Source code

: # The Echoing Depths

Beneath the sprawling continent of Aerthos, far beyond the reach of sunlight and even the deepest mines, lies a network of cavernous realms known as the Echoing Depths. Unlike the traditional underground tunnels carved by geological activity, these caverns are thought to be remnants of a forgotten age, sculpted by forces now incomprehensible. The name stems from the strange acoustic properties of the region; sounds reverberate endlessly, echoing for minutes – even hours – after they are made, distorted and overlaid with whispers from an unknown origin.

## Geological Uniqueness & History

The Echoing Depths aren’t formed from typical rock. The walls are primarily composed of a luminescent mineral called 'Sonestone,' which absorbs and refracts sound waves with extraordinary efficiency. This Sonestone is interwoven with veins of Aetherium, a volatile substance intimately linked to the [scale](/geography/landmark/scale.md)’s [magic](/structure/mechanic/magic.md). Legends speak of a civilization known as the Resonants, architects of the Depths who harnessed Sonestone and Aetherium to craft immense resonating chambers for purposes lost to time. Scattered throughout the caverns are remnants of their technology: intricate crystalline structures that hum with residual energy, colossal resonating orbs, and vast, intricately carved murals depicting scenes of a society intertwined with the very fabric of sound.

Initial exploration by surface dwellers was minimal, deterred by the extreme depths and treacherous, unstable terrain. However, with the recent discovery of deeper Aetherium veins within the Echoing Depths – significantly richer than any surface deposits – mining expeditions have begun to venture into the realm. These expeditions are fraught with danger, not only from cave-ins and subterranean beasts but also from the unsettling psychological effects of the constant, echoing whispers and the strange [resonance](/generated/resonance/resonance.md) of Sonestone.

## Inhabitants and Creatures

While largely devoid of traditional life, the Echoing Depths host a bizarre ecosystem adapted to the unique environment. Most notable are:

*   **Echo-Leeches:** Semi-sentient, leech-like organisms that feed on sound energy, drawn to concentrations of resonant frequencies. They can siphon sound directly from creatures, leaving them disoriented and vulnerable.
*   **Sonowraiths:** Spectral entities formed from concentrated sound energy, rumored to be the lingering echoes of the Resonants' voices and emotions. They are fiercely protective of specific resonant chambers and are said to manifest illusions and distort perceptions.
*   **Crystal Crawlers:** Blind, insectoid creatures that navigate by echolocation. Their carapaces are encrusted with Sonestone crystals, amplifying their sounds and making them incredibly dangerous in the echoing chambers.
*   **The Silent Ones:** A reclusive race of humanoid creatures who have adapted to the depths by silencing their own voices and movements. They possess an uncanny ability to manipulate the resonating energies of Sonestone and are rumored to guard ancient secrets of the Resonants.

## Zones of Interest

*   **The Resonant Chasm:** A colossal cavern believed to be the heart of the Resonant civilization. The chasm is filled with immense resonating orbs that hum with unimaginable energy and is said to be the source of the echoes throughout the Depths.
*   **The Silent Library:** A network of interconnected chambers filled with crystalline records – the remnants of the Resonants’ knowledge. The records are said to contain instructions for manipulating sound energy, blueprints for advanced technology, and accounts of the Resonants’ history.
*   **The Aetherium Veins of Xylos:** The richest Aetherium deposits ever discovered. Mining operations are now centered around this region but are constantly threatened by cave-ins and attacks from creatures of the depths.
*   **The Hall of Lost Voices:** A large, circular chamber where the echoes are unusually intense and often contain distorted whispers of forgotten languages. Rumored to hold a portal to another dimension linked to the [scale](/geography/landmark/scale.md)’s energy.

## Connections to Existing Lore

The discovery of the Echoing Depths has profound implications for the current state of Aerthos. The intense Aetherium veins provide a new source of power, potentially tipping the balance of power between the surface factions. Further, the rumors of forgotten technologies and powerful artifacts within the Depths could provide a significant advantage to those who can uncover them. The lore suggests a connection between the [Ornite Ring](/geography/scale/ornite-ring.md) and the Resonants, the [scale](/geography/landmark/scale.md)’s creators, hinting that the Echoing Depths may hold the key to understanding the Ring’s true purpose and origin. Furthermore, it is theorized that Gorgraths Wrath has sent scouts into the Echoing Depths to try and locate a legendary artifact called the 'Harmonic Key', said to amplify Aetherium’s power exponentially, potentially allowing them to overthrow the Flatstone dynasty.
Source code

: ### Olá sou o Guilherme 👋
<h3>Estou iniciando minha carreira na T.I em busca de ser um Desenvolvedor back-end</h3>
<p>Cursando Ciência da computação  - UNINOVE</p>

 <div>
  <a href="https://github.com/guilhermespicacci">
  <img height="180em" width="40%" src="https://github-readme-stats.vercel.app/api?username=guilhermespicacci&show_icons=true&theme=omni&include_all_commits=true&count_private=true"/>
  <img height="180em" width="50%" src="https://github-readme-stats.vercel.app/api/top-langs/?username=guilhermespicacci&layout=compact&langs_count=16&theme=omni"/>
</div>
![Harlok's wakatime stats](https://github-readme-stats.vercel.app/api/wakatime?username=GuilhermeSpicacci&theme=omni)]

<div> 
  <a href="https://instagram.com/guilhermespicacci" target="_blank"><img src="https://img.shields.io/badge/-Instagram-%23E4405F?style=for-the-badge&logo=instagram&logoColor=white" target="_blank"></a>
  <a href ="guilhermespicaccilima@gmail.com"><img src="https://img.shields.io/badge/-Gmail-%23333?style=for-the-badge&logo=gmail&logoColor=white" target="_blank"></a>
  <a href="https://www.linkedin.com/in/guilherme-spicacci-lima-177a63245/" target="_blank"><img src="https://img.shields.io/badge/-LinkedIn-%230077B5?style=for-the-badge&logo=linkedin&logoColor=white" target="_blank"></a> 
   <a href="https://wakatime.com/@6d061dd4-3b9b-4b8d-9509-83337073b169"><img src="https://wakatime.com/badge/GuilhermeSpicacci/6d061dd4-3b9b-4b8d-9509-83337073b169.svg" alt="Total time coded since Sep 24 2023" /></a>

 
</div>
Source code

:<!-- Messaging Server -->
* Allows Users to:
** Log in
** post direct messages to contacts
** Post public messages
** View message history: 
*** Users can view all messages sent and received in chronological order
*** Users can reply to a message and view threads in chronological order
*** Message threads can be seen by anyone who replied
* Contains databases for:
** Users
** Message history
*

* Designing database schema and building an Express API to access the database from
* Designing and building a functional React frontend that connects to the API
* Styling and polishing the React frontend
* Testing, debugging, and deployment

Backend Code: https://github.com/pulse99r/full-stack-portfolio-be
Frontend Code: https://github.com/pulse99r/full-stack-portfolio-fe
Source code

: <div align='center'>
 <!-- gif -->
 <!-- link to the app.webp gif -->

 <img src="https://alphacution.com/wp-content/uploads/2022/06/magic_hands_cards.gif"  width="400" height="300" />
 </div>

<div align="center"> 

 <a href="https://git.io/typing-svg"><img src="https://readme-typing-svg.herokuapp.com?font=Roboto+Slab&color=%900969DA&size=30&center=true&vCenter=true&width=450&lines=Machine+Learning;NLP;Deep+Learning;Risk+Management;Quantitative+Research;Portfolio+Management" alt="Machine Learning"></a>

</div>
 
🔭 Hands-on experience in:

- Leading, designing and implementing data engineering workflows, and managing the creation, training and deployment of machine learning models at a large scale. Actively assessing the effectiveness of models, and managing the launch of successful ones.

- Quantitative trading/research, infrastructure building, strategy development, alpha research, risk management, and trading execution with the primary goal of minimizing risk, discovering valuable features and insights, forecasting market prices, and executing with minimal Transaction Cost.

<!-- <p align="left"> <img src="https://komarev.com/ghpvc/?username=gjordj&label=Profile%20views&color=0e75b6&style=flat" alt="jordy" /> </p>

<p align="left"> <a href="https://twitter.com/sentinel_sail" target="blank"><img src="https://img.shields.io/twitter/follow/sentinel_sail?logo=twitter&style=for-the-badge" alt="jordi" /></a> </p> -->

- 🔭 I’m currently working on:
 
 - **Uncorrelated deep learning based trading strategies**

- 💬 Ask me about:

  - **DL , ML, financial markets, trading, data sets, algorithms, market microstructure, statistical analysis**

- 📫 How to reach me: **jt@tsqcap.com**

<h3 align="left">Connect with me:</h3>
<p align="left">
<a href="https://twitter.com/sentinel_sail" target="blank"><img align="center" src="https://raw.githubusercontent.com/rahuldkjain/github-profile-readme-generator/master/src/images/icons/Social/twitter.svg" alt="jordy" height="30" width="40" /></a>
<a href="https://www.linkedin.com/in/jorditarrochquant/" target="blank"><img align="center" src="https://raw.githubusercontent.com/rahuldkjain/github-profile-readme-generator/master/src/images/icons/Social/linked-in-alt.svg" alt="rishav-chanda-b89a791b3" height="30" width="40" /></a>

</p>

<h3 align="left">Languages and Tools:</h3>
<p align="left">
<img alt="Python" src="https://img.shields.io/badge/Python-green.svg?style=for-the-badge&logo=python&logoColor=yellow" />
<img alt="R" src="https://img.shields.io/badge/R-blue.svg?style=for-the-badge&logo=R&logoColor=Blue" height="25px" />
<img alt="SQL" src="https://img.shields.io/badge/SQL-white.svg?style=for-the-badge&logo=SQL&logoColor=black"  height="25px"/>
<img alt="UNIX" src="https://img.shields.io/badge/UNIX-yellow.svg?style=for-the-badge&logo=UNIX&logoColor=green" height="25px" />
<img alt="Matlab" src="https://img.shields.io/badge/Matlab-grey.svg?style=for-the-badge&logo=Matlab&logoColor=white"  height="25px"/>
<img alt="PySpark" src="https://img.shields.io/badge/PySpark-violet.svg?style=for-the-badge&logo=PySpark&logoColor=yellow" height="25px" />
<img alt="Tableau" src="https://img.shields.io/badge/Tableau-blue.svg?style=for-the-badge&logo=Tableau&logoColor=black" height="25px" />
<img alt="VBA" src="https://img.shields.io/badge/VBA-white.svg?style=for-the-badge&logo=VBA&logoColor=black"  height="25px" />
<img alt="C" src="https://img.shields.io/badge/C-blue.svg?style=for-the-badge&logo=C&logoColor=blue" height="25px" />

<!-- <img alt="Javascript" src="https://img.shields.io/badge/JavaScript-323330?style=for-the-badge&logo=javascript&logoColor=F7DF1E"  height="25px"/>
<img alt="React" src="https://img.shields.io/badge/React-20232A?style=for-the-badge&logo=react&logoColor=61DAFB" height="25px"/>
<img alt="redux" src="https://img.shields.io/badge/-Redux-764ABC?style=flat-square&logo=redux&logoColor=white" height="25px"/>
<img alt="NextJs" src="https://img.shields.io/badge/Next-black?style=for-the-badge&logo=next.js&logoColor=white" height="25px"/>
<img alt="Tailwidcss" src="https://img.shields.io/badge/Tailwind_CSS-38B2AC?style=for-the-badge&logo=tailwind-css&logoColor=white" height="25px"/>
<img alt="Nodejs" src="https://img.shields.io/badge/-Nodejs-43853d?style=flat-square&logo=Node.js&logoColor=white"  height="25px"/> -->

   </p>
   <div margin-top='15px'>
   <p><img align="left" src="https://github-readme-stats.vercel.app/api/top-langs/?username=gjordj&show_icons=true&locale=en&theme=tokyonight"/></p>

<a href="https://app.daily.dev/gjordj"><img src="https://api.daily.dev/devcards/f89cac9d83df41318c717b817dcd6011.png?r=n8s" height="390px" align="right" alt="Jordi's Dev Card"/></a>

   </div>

◆ ◆ ◆

Reproduce only the lines above spanning from the line containing "<!-- link to the app.webp gif -->" through the line containing "- Quantitative trading/research, infrastructure", word for word.

▶ _TASK RESULT_:
 <!-- link to the app.webp gif -->

 <img src="https://alphacution.com/wp-content/uploads/2022/06/magic_hands_cards.gif"  width="400" height="300" />
 </div>

<div align="center"> 

 <a href="https://git.io/typing-svg"><img src="https://readme-typing-svg.herokuapp.com?font=Roboto+Slab&color=%900969DA&size=30&center=true&vCenter=true&width=450&lines=Machine+Learning;NLP;Deep+Learning;Risk+Management;Quantitative+Research;Portfolio+Management" alt="Machine Learning"></a>

</div>
 
🔭 Hands-on experience in:

- Leading, designing and implementing data engineering workflows, and managing the creation, training and deployment of machine learning models at a large scale. Actively assessing the effectiveness of models, and managing the launch of successful ones.

- Quantitative trading/research, infrastructure building, strategy development, alpha research, risk management, and trading execution with the primary goal of minimizing risk, discovering valuable features and insights, forecasting market prices, and executing with minimal Transaction Cost.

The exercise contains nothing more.